7月21日にフクダ電子アリーナで行なわれたJ1の川崎とJ2の千葉との天皇杯・3回戦。古巣との対戦となった千葉のGK新井章太は、いつも以上に気合いを漲らせていたはずだ。

しかし千葉のユン・ジョンファン監督は、リーグ戦とは異なるトーナメント戦において、普段は出場機会が限られる鈴木椋大を先発で起用。新井はベンチで試合を見守ることになったのだ。

それでもピッチサイドから誰よりも声を出し、チームを鼓舞。53分に見木友哉が先制ゴールを奪った際には、チームメイトとともに後輩のもとへ駆け寄って喜びを爆発させた。

試合はその後、川崎に追い付かれ、1-1のまま延長戦でも決着がつかず、PK戦に突入。千葉のキッカー2人が外した一方、川崎は4人全員が成功させ、川崎に軍配が上がった。ただし、千葉にとって、王者を相手に小さくない手応えを得られる試合でもあっただろう。

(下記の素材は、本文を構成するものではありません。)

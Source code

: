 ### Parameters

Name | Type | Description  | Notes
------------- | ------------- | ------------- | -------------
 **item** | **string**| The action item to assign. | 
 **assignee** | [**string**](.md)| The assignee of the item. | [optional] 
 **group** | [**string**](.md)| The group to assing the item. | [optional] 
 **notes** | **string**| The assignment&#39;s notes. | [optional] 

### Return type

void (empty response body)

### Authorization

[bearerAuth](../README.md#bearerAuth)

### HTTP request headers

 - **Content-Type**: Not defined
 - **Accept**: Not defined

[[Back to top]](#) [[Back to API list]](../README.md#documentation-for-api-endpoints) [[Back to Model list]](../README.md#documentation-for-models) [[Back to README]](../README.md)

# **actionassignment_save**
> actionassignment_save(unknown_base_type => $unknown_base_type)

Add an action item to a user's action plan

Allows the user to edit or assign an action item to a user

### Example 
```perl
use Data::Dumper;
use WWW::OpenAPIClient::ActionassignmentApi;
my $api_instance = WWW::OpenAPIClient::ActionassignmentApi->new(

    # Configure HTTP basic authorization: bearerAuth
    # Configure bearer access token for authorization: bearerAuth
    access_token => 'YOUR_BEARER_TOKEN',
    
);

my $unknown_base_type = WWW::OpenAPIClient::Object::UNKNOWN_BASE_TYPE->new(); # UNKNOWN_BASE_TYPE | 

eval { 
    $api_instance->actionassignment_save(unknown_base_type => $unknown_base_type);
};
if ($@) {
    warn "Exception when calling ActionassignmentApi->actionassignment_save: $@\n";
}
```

さてゲーム後に新井は、以前から挨拶に行きたいと話していた川崎時代の恩師・鬼木達監督の下へ駆け寄っている。

ふたりが話した内容については、鬼木監督に聞いてみると、「そんなに公にするようなことではないと思います(笑)」とかわされてしまったが、「試合には出たかったんだろうなという想いはありますね」と教え子との久々の再会に、心優しき指揮官も笑顔を浮かべていた。 7シーズンを過ごした川崎から千葉に移籍して1年半。新井は川崎では第2GKなどを務める時間も短くなかったが、千葉では欠かせない守護神としてチームを牽引している。

「収穫も課題もたくさんありました。収穫は試合でしか起こり得なかったことは、練習では出てこない場面もありますし、どんな些細なことでも、練習しておくべきだなと、この1年半を通してすごく思いました。

できたこと、できなかったこと、判断ミスなど、試合でしか経験できないこともあります。課題も細かいものを含めて山ほどあります。本当に一つひとつだなと、それを実感していますね」

32歳の守護神は実戦経験を積み、選手としての厚みをグッと増しているのだ。

その力を「古巣というより実家という印象」という川崎を相手に示すのは、また次の機会である。

千葉はシーズン折り返しを迎えてJ1昇格圏内の1、2位と勝点16差の10位と苦しい戦いが続く。ただ、新井もチームも、昇格を見据えて全力で戦い続けている。

「ジェフでJ1に上がって、川崎と戦って、必ず勝つという目標を持って移籍してきた」

試合後にはこちらも川崎に所属した経験がある船山貴之とともに、川崎サポーターへ挨拶に向かい歓迎される微笑ましい光景も広がっていた。今は新井はジェフの勝利のために全力を注いでいるが、“幸せな関係性”が続いていると言えるだろう。

心待ちにしたい再戦できる日。新井も川崎の選手たちも、これからも切磋琢磨しながら前へ進んでいくはずだ。